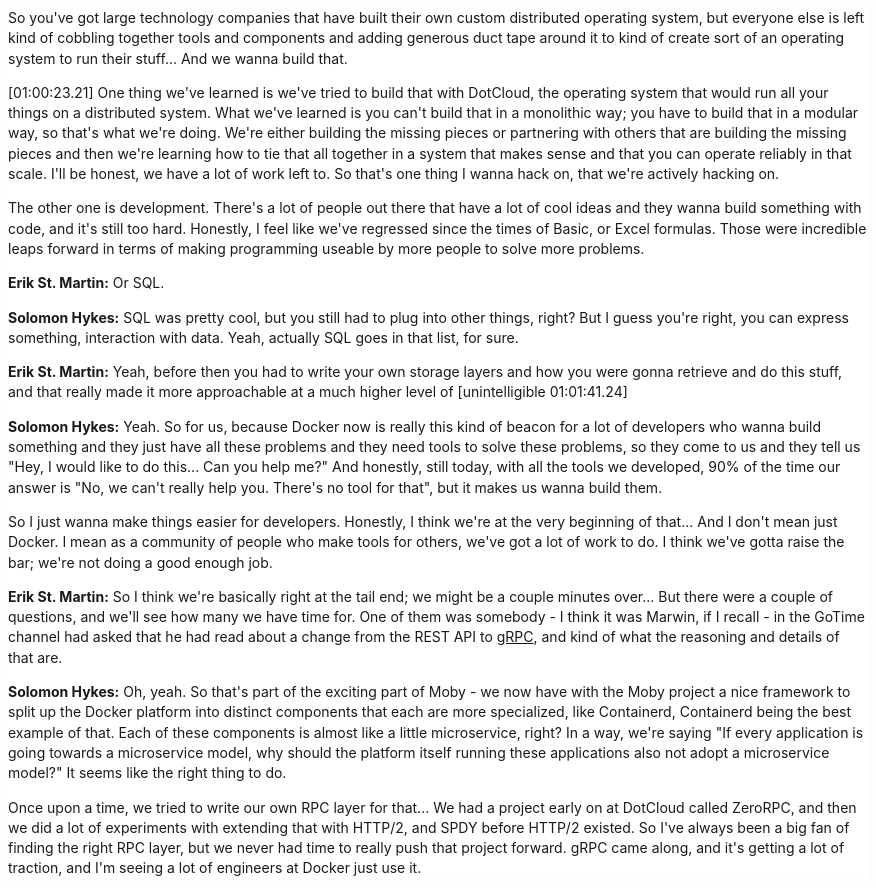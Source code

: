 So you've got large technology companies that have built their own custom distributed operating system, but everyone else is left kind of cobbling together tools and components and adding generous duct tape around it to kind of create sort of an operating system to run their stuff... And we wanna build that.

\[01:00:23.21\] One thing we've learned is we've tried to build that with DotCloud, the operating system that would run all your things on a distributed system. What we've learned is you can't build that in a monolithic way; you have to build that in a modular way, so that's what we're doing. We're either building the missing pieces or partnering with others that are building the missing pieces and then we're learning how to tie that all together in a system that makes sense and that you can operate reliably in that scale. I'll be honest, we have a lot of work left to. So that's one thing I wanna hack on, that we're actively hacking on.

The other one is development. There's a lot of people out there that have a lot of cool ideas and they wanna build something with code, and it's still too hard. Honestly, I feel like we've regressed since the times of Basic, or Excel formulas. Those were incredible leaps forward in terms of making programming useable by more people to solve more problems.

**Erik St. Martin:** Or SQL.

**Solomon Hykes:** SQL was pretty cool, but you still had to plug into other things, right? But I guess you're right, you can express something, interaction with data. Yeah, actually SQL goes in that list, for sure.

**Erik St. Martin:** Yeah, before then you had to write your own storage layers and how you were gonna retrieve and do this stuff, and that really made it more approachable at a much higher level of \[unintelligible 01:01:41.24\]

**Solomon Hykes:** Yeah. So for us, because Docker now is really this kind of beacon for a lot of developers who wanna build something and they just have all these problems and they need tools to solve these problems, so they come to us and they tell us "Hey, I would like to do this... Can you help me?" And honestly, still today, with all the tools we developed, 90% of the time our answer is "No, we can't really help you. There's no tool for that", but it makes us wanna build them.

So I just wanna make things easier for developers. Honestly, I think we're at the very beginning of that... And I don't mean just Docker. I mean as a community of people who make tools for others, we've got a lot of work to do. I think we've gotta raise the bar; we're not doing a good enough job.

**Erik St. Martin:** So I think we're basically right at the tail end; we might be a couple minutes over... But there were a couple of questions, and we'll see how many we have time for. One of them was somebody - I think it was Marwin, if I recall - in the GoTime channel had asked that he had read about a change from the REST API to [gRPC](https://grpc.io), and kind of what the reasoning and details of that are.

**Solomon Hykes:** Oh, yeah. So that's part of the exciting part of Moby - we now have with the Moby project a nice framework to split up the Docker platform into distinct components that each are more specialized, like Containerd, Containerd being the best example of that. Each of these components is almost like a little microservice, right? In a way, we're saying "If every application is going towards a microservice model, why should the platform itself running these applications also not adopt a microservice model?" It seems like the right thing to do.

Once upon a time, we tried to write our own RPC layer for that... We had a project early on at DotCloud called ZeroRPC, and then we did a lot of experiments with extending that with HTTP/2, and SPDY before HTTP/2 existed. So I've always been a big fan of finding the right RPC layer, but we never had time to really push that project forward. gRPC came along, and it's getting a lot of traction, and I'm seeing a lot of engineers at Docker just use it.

————————

DIRECTIONS -> Wherever "solve" turns up in the records, copy the whole line.

EXPECTED ANSWER ->
The other one is development. There's a lot of people out there that have a lot of cool ideas and they wanna build something with code, and it's still too hard. Honestly, I feel like we've regressed since the times of Basic, or Excel formulas. Those were incredible leaps forward in terms of making programming useable by more people to solve more problems.
**Solomon Hykes:** Yeah. So for us, because Docker now is really this kind of beacon for a lot of developers who wanna build something and they just have all these problems and they need tools to solve these problems, so they come to us and they tell us "Hey, I would like to do this... Can you help me?" And honestly, still today, with all the tools we developed, 90% of the time our answer is "No, we can't really help you. There's no tool for that", but it makes us wanna build them.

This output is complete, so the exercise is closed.